Zero Hedge, Kingworldnews covered the story first. Maybe someone in the CFTC. (guessing here)

Discuss.

JohnQPublic
21st April 2010, 01:47 PM
First of all, I don't think Mr. Townsend is doing any kind of "damage control". He tries to be very straight in his article avoiding any kind of "conspiracy theory", but he clearly states that there are two things wrong with the gold and silver markets: Number 1 is J.P. Morgan's massive short position of more than an annual global production and number 2 is the large number of people investing in ETFs and funds believing they actually own gold, but don't.

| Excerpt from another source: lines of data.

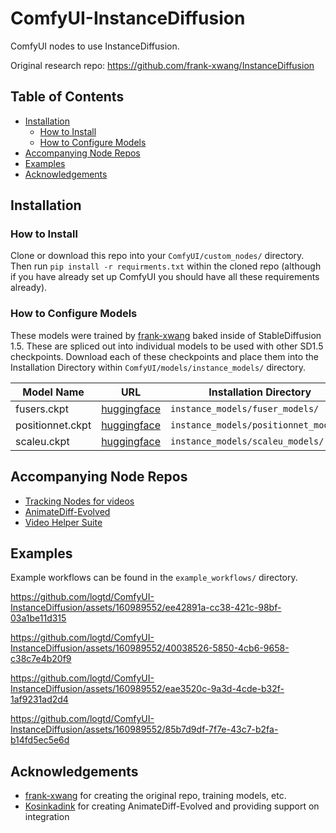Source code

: # ComfyUI-InstanceDiffusion
ComfyUI nodes to use InstanceDiffusion.

Original research repo: https://github.com/frank-xwang/InstanceDiffusion

## Table of Contents
- [Installation](#installation)
  - [How to Install](#how-to-install)
  - [How to Configure Models](#how-to-configure-models)
- [Accompanying Node Repos](#accompanying-node-repos)
- [Examples](#examples)
- [Acknowledgements](#acknowledgements)

## Installation

### How to Install
Clone or download this repo into your `ComfyUI/custom_nodes/` directory.
Then run `pip install -r requirments.txt` within the cloned repo (although if you have already set up ComfyUI you should have all these requirements already).

### How to Configure Models
These models were trained by [frank-xwang](https://github.com/frank-xwang) baked inside of StableDiffusion 1.5. These are spliced out into individual models to be used with other SD1.5 checkpoints.
Download each of these checkpoints and place them into the Installation Directory within `ComfyUI/models/instance_models/` directory.

| Model Name | URL | Installation Directory |
|------------|-----|------------------------|
| fusers.ckpt     | [huggingface](https://huggingface.co/spaces/logtd/instancediffusion/blob/main/fusers.ckpt) | `instance_models/fuser_models/`      |
| positionnet.ckpt     | [huggingface](https://huggingface.co/spaces/logtd/instancediffusion/blob/main/position_net.ckpt) | `instance_models/positionnet_models/`      |
| scaleu.ckpt     | [huggingface](https://huggingface.co/spaces/logtd/instancediffusion/blob/main/scaleu.ckpt) | `instance_models/scaleu_models/`      |


## Accompanying Node Repos
* [Tracking Nodes for videos](https://github.com/logtd/ComfyUI-TrackingNodes)
* [AnimateDiff-Evolved](https://github.com/Kosinkadink/ComfyUI-AnimateDiff-Evolved)
* [Video Helper Suite](https://github.com/Kosinkadink/ComfyUI-VideoHelperSuite)

## Examples
Example workflows can be found in the `example_workflows/` directory.

https://github.com/logtd/ComfyUI-InstanceDiffusion/assets/160989552/ee42891a-cc38-421c-98bf-03a1be11d315

https://github.com/logtd/ComfyUI-InstanceDiffusion/assets/160989552/40038526-5850-4cb6-9658-c38c7e4b20f9

https://github.com/logtd/ComfyUI-InstanceDiffusion/assets/160989552/eae3520c-9a3d-4cde-b32f-1af9231ad2d4

https://github.com/logtd/ComfyUI-InstanceDiffusion/assets/160989552/85b7d9df-7f7e-43c7-b2fa-b14fd5ec5e6d

## Acknowledgements
* [frank-xwang](https://github.com/frank-xwang) for creating the original repo, training models, etc.
* [Kosinkadink](https://github.com/Kosinkadink) for creating AnimateDiff-Evolved and providing support on integration
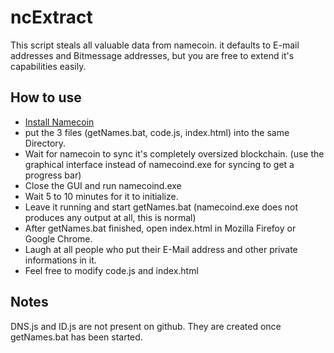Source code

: ncExtract
=========
This script steals all valuable data from namecoin.
it defaults to E-mail addresses and Bitmessage addresses,
but you are free to extend it's capabilities easily.

## How to use
* [Install Namecoin](http://dot-bit.org/InstallAndConfigureNamecoin)
* put the 3 files (getNames.bat, code.js, index.html) into the same Directory.
* Wait for namecoin to sync it's completely oversized blockchain. (use the graphical interface instead of namecoind.exe for syncing to get a progress bar)
* Close the GUI and run namecoind.exe
* Wait 5 to 10 minutes for it to initialize.
* Leave it running and start getNames.bat (namecoind.exe does not produces any output at all, this is normal)
* After getNames.bat finished, open index.html in Mozilla Firefoy or Google Chrome.
* Laugh at all people who put their E-Mail address and other private informations in it.
* Feel free to modify code.js and index.html

## Notes
DNS.js and ID.js are not present on github. They are created once getNames.bat has been started.
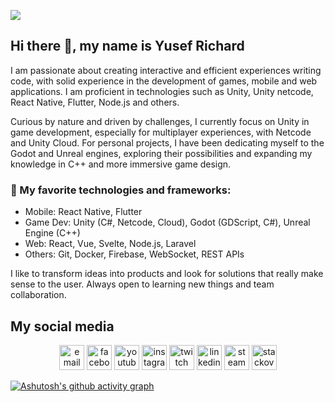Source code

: ![](https://komarev.com/ghpvc/?username=yusefrich)
## Hi there 👋, my name is **Yusef Richard**
I am passionate about creating interactive and efficient experiences writing code, with solid experience in the development of games, mobile and web applications. I am proficient in technologies such as Unity, Unity netcode, React Native, Flutter, Node.js and others.

Curious by nature and driven by challenges, I currently focus on Unity in game development, especially for multiplayer experiences, with Netcode and Unity Cloud. For personal projects, I have been dedicating myself to the Godot and Unreal engines, exploring their possibilities and expanding my knowledge in C++ and more immersive game design.

### 💼 My favorite technologies and frameworks:
- Mobile: React Native, Flutter
- Game Dev: Unity (C#, Netcode, Cloud), Godot (GDScript, C#), Unreal Engine (C++)
- Web: React, Vue, Svelte, Node.js, Laravel
- Others: Git, Docker, Firebase, WebSocket, REST APIs

I like to transform ideas into products and look for solutions that really make sense to the user. Always open to learning new things and team collaboration.

## My social media

<p align="center">
  <!-- <a href="https://darkwood.fr"><img src="https://img.icons8.com/fluent/96/000000/domain.png" alt="darkwood"/></a> -->
  <a href="mailto:richard.alves.dev@gmail.com"><img src="https://img.icons8.com/color/96/000000/gmail.png" height="40" alt="email"/></a>
  <a href="https://www.facebook.com/yusef.rick"><img src="https://img.icons8.com/color/96/000000/facebook.png" height="40" alt="facebook"/></a>
  <a href="https://www.youtube.com/channel/UCr-_VKoesW5fFgIVRPqm42w"><img src="https://img.icons8.com/color/96/000000/youtube.png" height="40" alt="youtube"/></a>
  <a href="https://www.instagram.com/ctrl_richard"><img src="https://img.icons8.com/color/96/000000/instagram-new.png" height="40" alt="instagram"/></a>
  <a href="https://www.twitch.tv/jaeger_dev"><img src="https://img.icons8.com/color/96/000000/twitch--v2.png" height="40" alt="twitch"/></a>
  <a href="https://www.linkedin.com/in/richardalvesdev"><img src="https://img.icons8.com/color/96/000000/linkedin.png" height="40" alt="linkedin"/></a>
  <a href="https://steamcommunity.com/id/richardu/"><img src="https://img.icons8.com/fluent/96/000000/steam.png" height="40" alt="steam"/></a>
  <a href="https://stackoverflow.com/users/11937124/jaeger-dev"><img src="https://img.icons8.com/color/96/000000/stackoverflow.png" height="40" alt="stackoverflow"/></a>
</p>


[![Ashutosh's github activity graph](https://github-readme-activity-graph.vercel.app/graph?username=yusefrich&theme=dracula)](https://github.com/ashutosh00710/github-readme-activity-graph)
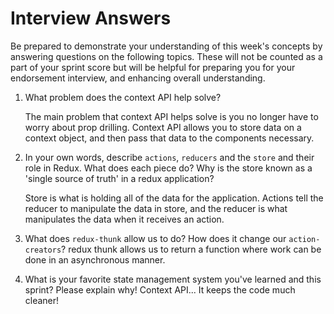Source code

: # Interview Answers
Be prepared to demonstrate your understanding of this week's concepts by answering questions on the following topics. These will not be counted as a part of your sprint score but will be helpful for preparing you for your endorsement interview, and enhancing overall understanding.

1. What problem does the context API help solve?

    The main problem that context API helps solve is you no longer have to worry about prop drilling. Context API allows you to store data on a context object, and then pass that data to the components necessary. 

2. In your own words, describe `actions`, `reducers` and the `store` and their role in Redux. What does each piece do? Why is the store known as a 'single source of truth' in a redux application?

    Store is what is holding all of the data for the application. Actions tell the reducer to manipulate the data in store, and the reducer is what manipulates the data when it receives an action. 

3. What does `redux-thunk` allow us to do? How does it change our `action-creators`?
    redux thunk allows us to return a function where work can be done in an asynchronous manner. 

4. What is your favorite state management system you've learned and this sprint? Please explain why!
 Context API... It keeps the code much cleaner!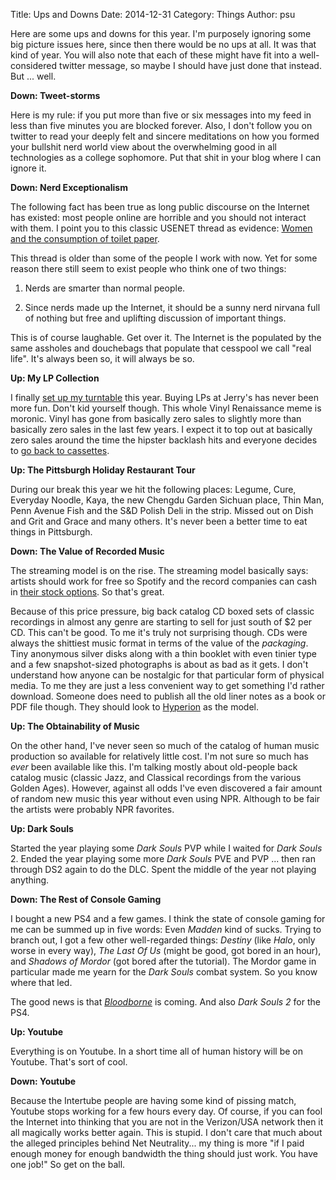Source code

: Title: Ups and Downs
Date: 2014-12-31
Category: Things
Author: psu

Here are some ups and downs for this year. I'm purposely ignoring some big picture issues here, since then there would be no ups at all. It was that kind of year. You will also note that each of these might have fit into a well-considered twitter message, so maybe I should have just done that instead. But ... well.

**Down: Tweet-storms**

Here is my rule: if you put more than five or six messages into my feed in less than five minutes you are blocked forever. Also, I don't follow you on twitter to read your deeply felt and sincere meditations on how you formed your bullshit nerd world view about the overwhelming good in all technologies as a college sophomore. Put that shit in your blog where I can ignore it.

**Down: Nerd Exceptionalism**

The following fact has been true as long public discourse on the Internet has existed: most people online are horrible and you should not interact with them. I point you to this classic USENET thread as evidence: <a href="https://groups.google.com/forum/#!topic/net.flame/evgliEmDzW8%5B1-25-false%5D">Women and the consumption of toilet paper</a>. 

This thread is older than some of the people I work with now. Yet for some reason there still seem to exist people who think one of two things:

1. Nerds are smarter than normal people.

2. Since nerds made up the Internet, it should be a sunny nerd nirvana full of nothing but free and uplifting discussion of important things.

This is of course laughable. Get over it. The Internet is the populated by the same assholes and douchebags that populate that cesspool we call "real life". It's always been so, it will always be so.

**Up: My LP Collection**

I finally <a href="http://mutable-states.com/the-airplay-turntable-kit.html">set up my turntable</a> this year. Buying LPs at Jerry's has never been more fun. Don't kid yourself though. This whole Vinyl Renaissance meme is moronic. Vinyl has gone from basically zero sales to slightly more than basically zero sales in the last few years. I expect it to top out at basically zero sales around the time the hipster backlash hits and everyone decides to <a href="http://vintagecassettes.com">go back to cassettes</a>.

**Up: The Pittsburgh Holiday Restaurant Tour**

During our break this year we hit the following places: Legume, Cure, Everyday Noodle, Kaya, the new Chengdu Garden Sichuan place, Thin Man, Penn Avenue Fish and the S&D Polish Deli in the strip. Missed out on Dish and Grit and Grace and many others. It's never been a better time to eat things in Pittsburgh.

**Down: The Value of Recorded Music**

The streaming model is on the rise. The streaming model basically says: artists should work for free so Spotify and the record companies can cash in <a href="http://www.theguardian.com/music/musicblog/2009/aug/17/major-labels-spotify">their stock options</a>. So that's great.

Because of this price pressure, big back catalog CD boxed sets of classic recordings in almost any genre are starting to sell for just south of $2 per CD. This can't be good. To me it's truly not surprising though. CDs were always the shittiest music format in terms of the value of the *packaging*. Tiny anonymous silver disks along with a thin booklet with even tinier type and a few snapshot-sized photographs is about as bad as it gets. I don't understand how anyone can be nostalgic for that particular form of physical media. To me they are just a less convenient way to get something I'd rather download. Someone does need to publish all the old liner notes as a book or PDF file though. They should look to <a href="http://www.amazon.com/exec/obidos/ASIN/030011267X/kirkmcelhearn">Hyperion</a> as the model.

**Up: The Obtainability of Music**

On the other hand, I've never seen so much of the catalog of human music production so available for relatively little cost. I'm not sure so much has *ever* been available like this. I'm talking mostly about old-people back catalog music (classic Jazz, and Classical recordings from the various Golden Ages). However, against all odds I've even discovered a fair amount of random new music this year without even using NPR. Although to be fair the artists were probably NPR favorites.

**Up: Dark Souls**

Started the year playing some *Dark Souls* PVP while I waited for *Dark Souls* 2. Ended the year playing some more *Dark Souls* PVE and PVP ... then ran through DS2 again to do the DLC. Spent the middle of the year not playing anything.

**Down: The Rest of Console Gaming**

I bought a new PS4 and a few games. I think the state of console gaming for me can be summed up in five words: Even *Madden* kind of sucks. Trying to branch out, I got a few other well-regarded things: *Destiny* (like *Halo*, only worse in every way), *The Last Of Us* (might be good, got bored in an hour), and *Shadows of Mordor* (got bored after the tutorial). The Mordor game in particular made me yearn for the *Dark Souls* combat system. So you know where that led.

The good news is that <a href="https://www.youtube.com/watch?v=nHT2RSD5GAM&channel=PlayStation">*Bloodborne*</a> is coming. And also *Dark Souls 2* for the PS4.

**Up: Youtube**

Everything is on Youtube. In a short time all of human history will be on Youtube. That's sort of cool.

**Down: Youtube**

Because the Intertube people are having some kind of pissing match, Youtube stops working for a few hours every day. Of course, if you can fool the Internet into thinking that you are not in the Verizon/USA network then it all magically works better again. This is stupid. I don't care that much about the alleged principles behind Net Neutrality... my thing is more "if I paid enough money for enough bandwidth the thing should just work. You have one job!" So get on the ball.
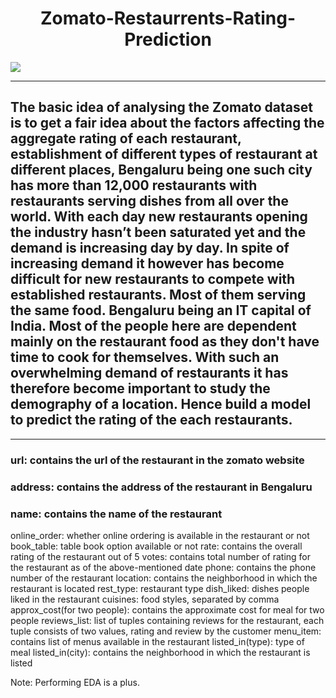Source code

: <h1 align='center'>Zomato-Restaurrents-Rating-Prediction</h1>
<img src="https://mir-s3-cdn-cf.behance.net/project_modules/fs/388eca72914835.5bf79177986e4.jpg">

---
## The basic idea of analysing the Zomato dataset is to get a fair idea about the factors affecting the aggregate rating of each restaurant, establishment of different types of restaurant at different places, Bengaluru being one such city has more than 12,000 restaurants with restaurants serving dishes from all over the world. With each day new restaurants opening the industry hasn’t been saturated yet and the demand is increasing day by day. In spite of increasing demand it however has become difficult for new restaurants to compete with established restaurants. Most of them serving the same food. Bengaluru being an IT capital of India. Most of the people here are dependent mainly on the restaurant food as they don't have time to cook for themselves. With such an overwhelming demand of restaurants it has therefore become important to study the demography of a location. Hence build a model to predict the rating of the each restaurants.
---
### **url:** contains the url of the restaurant in the zomato website
### **address:** contains the address of the restaurant in Bengaluru
### **name:** contains the name of the restaurant
online_order: whether online ordering is available in the restaurant or not
book_table: table book option available or not
rate: contains the overall rating of the restaurant out of 5
votes: contains total number of rating for the restaurant as of the above-mentioned date
phone: contains the phone number of the restaurant
location: contains the neighborhood in which the restaurant is located
rest_type: restaurant type
dish_liked: dishes people liked in the restaurant
cuisines: food styles, separated by comma
approx_cost(for two people): contains the approximate cost for meal for two people
reviews_list: list of tuples containing reviews for the restaurant, each tuple consists of two values, rating and review by the customer
menu_item: contains list of menus available in the restaurant
listed_in(type): type of meal
listed_in(city): contains the neighborhood in which the restaurant is listed





Note: Performing EDA is a plus.
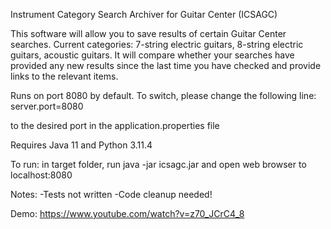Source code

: Instrument Category Search Archiver for Guitar Center (ICSAGC)

This software will allow you to save results of certain Guitar Center searches.
Current categories: 7-string electric guitars, 8-string electric guitars, acoustic guitars.
It will compare whether your searches have provided any new results since the last time you have checked and provide links to the relevant items.

Runs on port 8080 by default. To switch, please change the following line: 
server.port=8080

to the desired port in the application.properties file


Requires Java 11 and Python 3.11.4

To run: in target folder, run java -jar icsagc.jar
and open web browser to localhost:8080

Notes:
-Tests not written
-Code cleanup needed!

Demo:
https://www.youtube.com/watch?v=z70_JCrC4_8
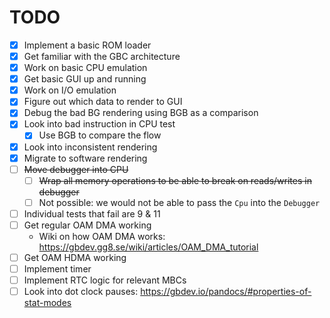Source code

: # TODO

- [x] Implement a basic ROM loader
- [x] Get familiar with the GBC architecture
- [x] Work on basic CPU emulation
- [x] Get basic GUI up and running
- [x] Work on I/O emulation
- [x] Figure out which data to render to GUI
- [x] Debug the bad BG rendering using BGB as a comparison
- [x] Look into bad instruction in CPU test
    - [x] Use BGB to compare the flow
- [x] Look into inconsistent rendering
- [x] Migrate to software rendering
- [ ] ~~Move debugger into CPU~~
    - [ ] ~~Wrap all memory operations to be able to break on reads/writes in debugger~~
    - [ ] Not possible: we would not be able to pass the `Cpu` into the `Debugger`
- [ ] Individual tests that fail are 9 & 11
- [ ] Get regular OAM DMA working
    - Wiki on how OAM DMA works: https://gbdev.gg8.se/wiki/articles/OAM_DMA_tutorial
- [ ] Get OAM HDMA working
- [ ] Implement timer
- [ ] Implement RTC logic for relevant MBCs
- [ ] Look into dot clock pauses: https://gbdev.io/pandocs/#properties-of-stat-modes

What I get from Mr. Townsend's article has nothing to do with whether there is a manipulation in the gold market or not. Like most of the people here I know the pm markets are manipulated. Some of the keywords here are London gold pool, late 2008 smackdown or friday afternoon price-suppression. What Townsend wants is to separate truth from fiction and facts from desinformation. And I think he is right about Maguire being desinfo. Why is that?

30 years after the Hunt brothers we've had the next hearing on position limits in the silver market. When? In the midst of the biggest financial crisis since 1929. Two days before the hearing Maguire contacts GATA and tells GATA about manipulation in the silver market in London. Why? Because he has a bad conscience and because his kids will grow up in this industry :conf:. What happens next? One day later Maguire is the victim of a hit-and-run accident, just like to give his story more credibility. Sounds like some gangster movie from the 50s to me.
I wonder if anyone of GATA's people has actually seen the evidence for the manipulation before it happened. Note that GATA was contacted on March 23rd and the evidence was about manipulation on February 5th.

So if Maguire is one the hitmen paid for to bust the COMEX what does that mean? Two questions come to mind:

1) Why would anyone running the show want to bust the COMEX?
Maybe the financial crisis was set up to end this financial system and the blowing up of the pm markets is the next stage.

2) Who else is a hitman?
Zero Hedge, Kingworldnews covered the story first. Maybe someone in the CFTC. (guessing here)

Discuss.



Possible. As I said above:



...A counter-conspiracy theory proposition (subtly implied by the article): GATA works for JP Morgan/COMEX and is trying to take focus off them and onto LBMA.


But, Townsend sounds a little silly saying it should be obvious to everyone that physcal gold is mostly derivatives, This sounds a bit like, 'well if you read the 1000 pages of fine legaleeze you would have realized that' kind of talk. This does sound like damage control.

Bigjon
21st April 2010, 02:52 PM
Everybody who is a sheeple knows there are no conspiracies.

gunDriller
21st April 2010, 05:24 PM
Everybody who is a sheeple knows there are no conspiracies.


it's all one big kinetic sculpture, designed by God.

America is a shining beacon of Democracy.

Kirstie Alley is back up to 200 pounds.

jedemdasseine
21st April 2010, 08:18 PM
Over a decade ago, the Financial Times reported the actual volume of gold that trades on the LBMA. Red Baron contextualized it in terms simple enough for anyone to understand. It was a bombshell revelation.
http://www.gold-eagle.com/gold_digest/baron907.html
This was back in 1997. Do you think much has changed?

gunDriller
22nd April 2010, 01:21 PM
http://www.gold-eagle.com/gold_digest/baron907.html
This was back in 1997. Do you think much has changed?

yes. certain bankster people have gotten even greedier and less honest.